28 Zweitliga-Einsätze hat Adrian Gantenbein auf dem Konto. Ein Tor ist ihm dabei gelungen, Anfang Februar traf er beim 2:5 gegen Magdeburg. In dieser Saison ist der Rechtsverteidiger noch ohne Scorerpunkt.

Gäbe es aber eine Statistik für spektakuläre Rettungsaktionen, dann würde hinter Gantenbeins Namen eine ganz dicke Eins stehen. Beim Stand von 2:0 für die Königsblauen lief Monju Momuluh in der 35. Minute allein auf Loris Karius zu und machte vieles richtig. Der Außenstürmer lupfte das Leder über den Schalke-Keeper hinweg, Bielefelds Fans hatten den Torschrei schon auf den Lippen.

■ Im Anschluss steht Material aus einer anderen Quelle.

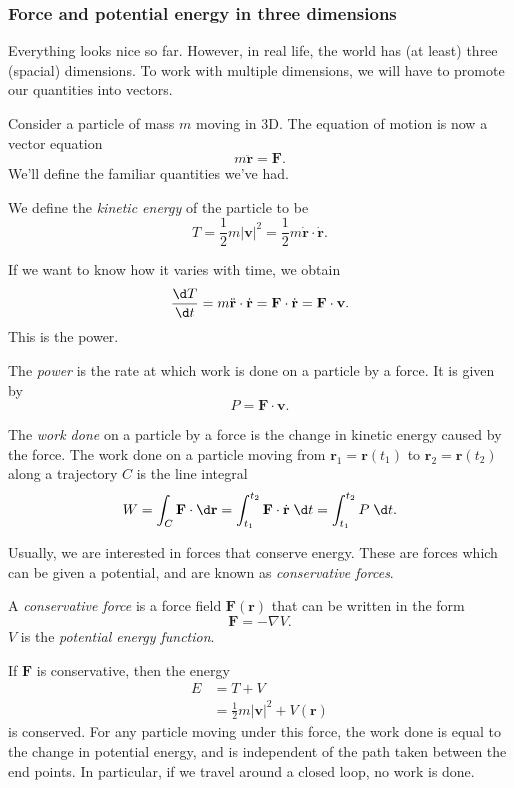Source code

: \documentclass[a4paper]{article}
\begin{document}
\subsubsection*{Force and potential energy in three dimensions}
Everything looks nice so far. However, in real life, the world has (at least) three (spacial) dimensions. To work with multiple dimensions, we will have to promote our quantities into vectors.

Consider a particle of mass $m$ moving in 3D. The equation of motion is now a vector equation
\[
  m\ddot{\mathbf{r}} = \mathbf{F}.
\]
We'll define the familiar quantities we've had.
\begin{defi}
  We define the \emph{kinetic energy} of the particle to be
  \[
    T = \frac{1}{2}m|\mathbf{v}|^2 = \frac{1}{2}m\dot{\mathbf{r}}\cdot \dot{\mathbf{r}}.
  \]
\end{defi}
If we want to know how it varies with time, we obtain
\[
  \frac{\d T}{\d t} = m\ddot{\mathbf{r}}\cdot \dot{\mathbf{r}} = \mathbf{F}\cdot \dot{\mathbf{r}} = \mathbf{F}\cdot \mathbf{v}.
\]
This is the power.
\begin{defi}[Power]
  The \emph{power} is the rate at which work is done on a particle by a force. It is given by
  \[
    P = \mathbf{F}\cdot \mathbf{v}.
  \]
\end{defi}
\begin{defi}
  The \emph{work done} on a particle by a force is the change in kinetic energy caused by the force. The work done on a particle moving from $\mathbf{r}_1 = \mathbf{r}(t_1)$ to $\mathbf{r}_2 = \mathbf{r}(t_2)$ along a trajectory $C$ is the line integral
  \[
    W = \int_C \mathbf{F}\cdot\d \mathbf{r} = \int_{t_1}^{t_2} \mathbf{F}\cdot \dot{\mathbf{r}}\;\d t = \int_{t_1}^{t_2} P \;\d t.
  \]
\end{defi}
Usually, we are interested in forces that conserve energy. These are forces which can be given a potential, and are known as \emph{conservative forces}.
\begin{defi}
  A \emph{conservative force} is a force field $\mathbf{F}(\mathbf{r})$ that can be written in the form
  \[
    \mathbf{F} = -\nabla V.
  \]
  $V$ is the \emph{potential energy function}.
\end{defi}

\begin{prop}
  If $\mathbf{F}$ is conservative, then the energy
  \begin{align*}
    E &= T + V\\
    &= \frac{1}{2}m|\mathbf{v}|^2 + V(\mathbf{r})
  \end{align*}
  is conserved. For any particle moving under this force, the work done is equal to the change in potential energy, and is independent of the path taken between the end points. In particular, if we travel around a closed loop, no work is done.
\end{prop}
\end{document}
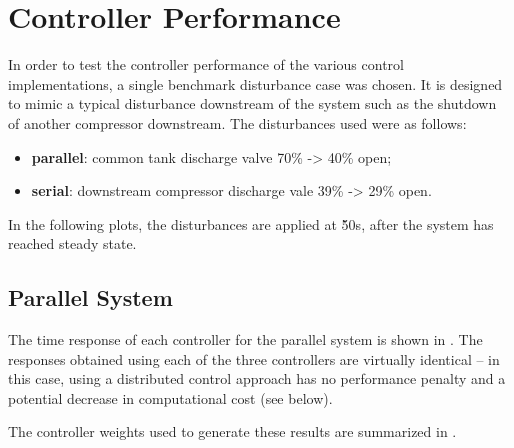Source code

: \section{Controller Performance}
\label{sec:results:performance}

\newif\ifmakeplots
\makeplotstrue


In order to test the controller performance of the various control implementations, a single benchmark disturbance case was chosen.
It is designed to mimic a typical disturbance downstream of the system such as the shutdown of another compressor downstream.
The disturbances used were as follows:

\begin{itemize}
  \item \textbf{parallel}: common tank discharge valve 70\% -> 40\% open;
  \item \textbf{serial}: downstream compressor discharge vale 39\% -> 29\% open.
\end{itemize}
In the following plots, the disturbances are applied at \u{50}{s}, after the system has reached steady state.


\subsection{Parallel System}
\label{sec:results:performance:parallel}


The time response of each controller for the parallel system is shown in .
The responses obtained using each of the three controllers are virtually identical -- in this case, using a distributed control approach has no performance penalty and a potential decrease in computational cost (see below).

The controller weights used to generate these results are summarized in .


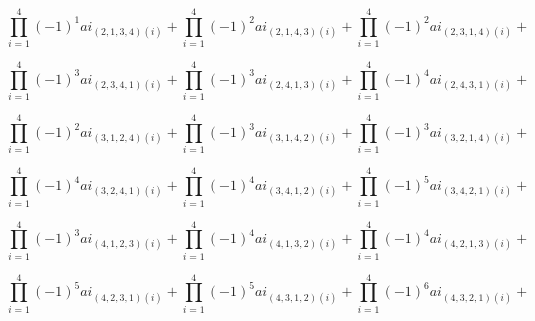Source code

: \documentclass[12pt]{article}
\begin{document}
    $$\prod_{i=1}^{4} (-1)^1  ai_{(2, 1, 3, 4) (i)} + 
    \prod_{i=1}^{4} (-1)^2  ai_{(2, 1, 4, 3) (i)} +
    \prod_{i=1}^{4} (-1)^2  ai_{(2, 3, 1, 4) (i)} +$$
    
    $$\prod_{i=1}^{4} (-1)^3  ai_{(2, 3, 4, 1) (i)} + 
    \prod_{i=1}^{4} (-1)^3  ai_{(2, 4, 1, 3) (i)} +
    \prod_{i=1}^{4} (-1)^4  ai_{(2, 4, 3, 1) (i)} +$$
    
    $$\prod_{i=1}^{4} (-1)^2  ai_{(3, 1, 2, 4) (i)} + 
    \prod_{i=1}^{4} (-1)^3  ai_{(3, 1, 4, 2) (i)} +
    \prod_{i=1}^{4} (-1)^3  ai_{(3, 2, 1, 4) (i)} +$$
    
    $$\prod_{i=1}^{4} (-1)^4  ai_{(3, 2, 4, 1) (i)} + 
    \prod_{i=1}^{4} (-1)^4  ai_{(3, 4, 1, 2) (i)} +
    \prod_{i=1}^{4} (-1)^5  ai_{(3, 4, 2, 1)(i)} +$$
    
    $$\prod_{i=1}^{4} (-1)^3  ai_{(4, 1, 2, 3) (i)} + 
    \prod_{i=1}^{4} (-1)^4  ai_{(4, 1, 3, 2) (i)} +
    \prod_{i=1}^{4} (-1)^4  ai_{(4, 2, 1, 3) (i)} +$$
    
    $$\prod_{i=1}^{4} (-1)^5  ai_{(4, 2, 3, 1) (i)} + 
    \prod_{i=1}^{4} (-1)^5  ai_{(4, 3, 1, 2) (i)} +
    \prod_{i=1}^{4} (-1)^6  ai_{(4, 3, 2, 1) (i)} +$$

\newpage

\end{document}
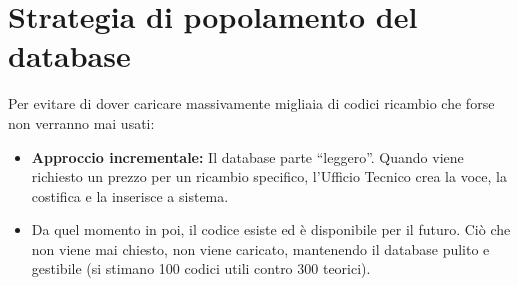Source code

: \documentclass[12pt, a4paper]{article} %
\begin{document}
\section{Strategia di popolamento del database}
Per evitare di dover caricare massivamente migliaia di codici ricambio che forse non verranno mai usati:

\begin{itemize}
    \item \textbf{Approccio incrementale:} Il database parte ``leggero''. Quando viene richiesto un prezzo per un ricambio specifico, l'Ufficio Tecnico crea la voce, la costifica e la inserisce a sistema.
    \item Da quel momento in poi, il codice esiste ed è disponibile per il futuro. Ciò che non viene mai chiesto, non viene caricato, mantenendo il database pulito e gestibile (si stimano 100 codici utili contro 300 teorici).
\end{itemize}
\end{document}
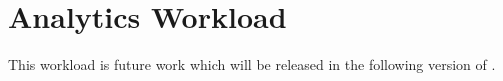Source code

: \chapter{Analytics Workload}
\label{sec:analytics-workload}

This workload is future work which will be released in the following version of \ldbcfinbench.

Doch gefühlt aus einer weit, weit entfernten Galaxis tauchte auf einmal Gantenbein auf, drehte seinen Körper in der Luft noch um einige Grad, um das Leder dann mit einer Art Flug-Hinterkopfball unmittelbar vor der Linie zu klären. Und so zappelte nur er und nicht der Ball im Netz. Eine überragende Rettungsaktion, für die der Schweizer auch noch einen ellenlangen Sprint hatte hinlegen müssen.

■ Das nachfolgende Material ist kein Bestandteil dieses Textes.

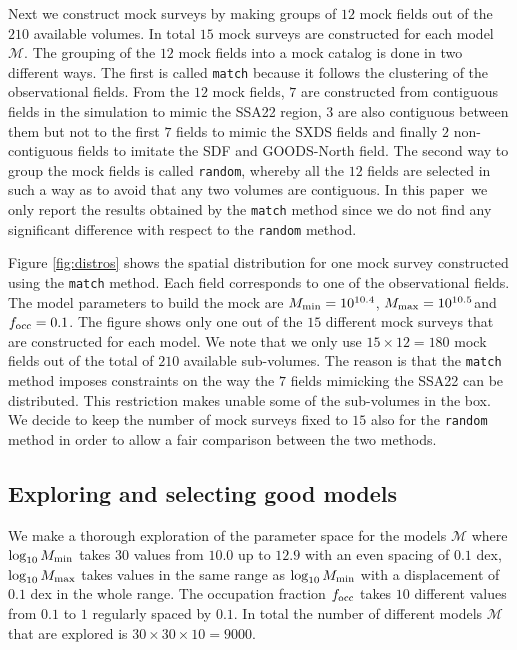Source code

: \documentclass{emulateapj}
\newcommand{\documentname}{paper~}
\newcommand{\hMsun}{{\ifmmode{h^{-1}{\rm
        {M_{\odot}}}}\else{$h^{-1}{\rm{M_{\odot}}}$}\fi}}
\begin{document}
Next we construct mock surveys by making groups of $12$ mock fields
out of the $210$ available volumes. In total $15$ mock surveys are
constructed for each model $\mathcal{M}$. The grouping of the $12$
mock fields into a mock catalog is done in two different ways. The
first is called {\texttt{match}} because it follows the clustering of the
observational fields. From the $12$ mock fields, $7$ are constructed
from contiguous fields in the simulation to mimic the SSA22 region,
$3$ are also contiguous between them but not to the first $7$ fields
to mimic the SXDS fields and finally $2$ non-contiguous fields to
imitate the SDF and GOODS-North field.   The second way to group the
mock fields is called {\texttt{random}}, whereby all the $12$ fields
are selected in such a way as to avoid that any two volumes are
contiguous. In this \documentname we only report the results obtained
by the {\texttt{match}} method since we do not find any significant
difference with respect to the {\texttt{random}} method.


Figure \ref{fig:distros} shows the spatial distribution for one mock
survey constructed using the {\texttt{match}} method. Each field
corresponds to one of the observational fields. The model parameters
to build the mock are $M_{\rm min}=10^{10.4}$\hMsun, $M_{\rm
  max}=10^{10.5}$\hMsun and $f_{\rm occ}=0.1$. The figure shows only
one out of the $15$ different mock surveys that are constructed for
each model. We note that we only use $15\times 12=180$ mock fields out of the
total of $210$ available sub-volumes. The reason is that the {\texttt{match}}
method imposes constraints on the way the $7$ fields mimicking the
SSA22 can be distributed. This restriction makes unable some of the
sub-volumes in the box. We decide to keep the number of mock surveys
fixed to $15$ also for the {\texttt{random}} method in order to allow a
fair comparison between the two methods.

\subsection{Exploring and selecting good models}

We make a thorough exploration of the parameter space for the models
${\mathcal M}$ where $\log_{10} M_{\rm min}$ takes $30$ values from $10.0$ up
to $12.9$ with an even spacing of $0.1$ dex, $\log_{10} M_{\rm max}$
takes values in the same range as $\log_{10}M_{\rm min}$ with a
displacement of $0.1$ dex in the whole range. The occupation fraction
$f_{\rm occ}$ takes $10$ different values from $0.1$ to $1$ regularly
spaced by $0.1$. In total the number of different models ${\mathcal
  M}$ that are explored is $30 \times 30 \times 10 = 9000$.  
\end{document}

"Sich im Anschluss die Rettungsaktion anzusehen, macht schon Spaß", gab Gantenbein zu. "Die Szene hat sich fast wie ein Tor angefühlt." Dass er nach seinem Tiefflug ins Schalker Tor auch noch von Karius vor Freude mächtig durchgeschüttelt wurde, ließ er sichtlich gerne über sich ergehen. Gantenbein sprach ohnehin von einem unglaublich intensiven Spiel. "Bielefeld hat nach der Pause noch einmal alles reingeworfen und wir waren auch etwas am Ende mit den Kräften, weil die Arminia die ganze Zeit am Drücker war. Es war ein glücklicher Sieg, aber das Gück kann man auch erzwingen.“

Katic schnappt sich regungslosen Grodowski

Glück im Unglück hatte unterdessen Joel Grodowski. Der Bielefelder blieb nach einem Zusammenprall mit Karius in der 69. Minute regungslos liegen. Der ebenfalls in die Szene involvierte Nikola Katic zögerte keine Sekunde und beförderte Grodowski in eine stabile Seitenlage. Katic sagte, dass sich das Ganze hinter seinem Rücken abgespielt habe. "Als ich ihn dort habe liegen sehen, habe ich ihn direkt auf die Seite gedreht", erklärte der 28-Jährige. Letztlich kam Grodowski schnell zu sich und mit dem Schrecken davon. Trainer Mitch Kniat wechselte seinen Angreifer dennoch umgehend aus, offenbar als Vorsichtsmaßnahme.

Schalke brachte danach das 2:1 und damit den dritten Sieg in Folge über die Zeit und ist nun Tabellenzweiter, obwohl Bielefeld auch nach der Pause den Ton überwiegend angab. "Wir wussten, dass das noch richtig heavy werden würde, aber meine Jungs haben alles reingeworfen und jeden Ball verteidigt", freute sich Muslic. "Es war ein glücklicher Sieg heute, aber damit kann ich leben, denn es gleicht sich immer alles aus."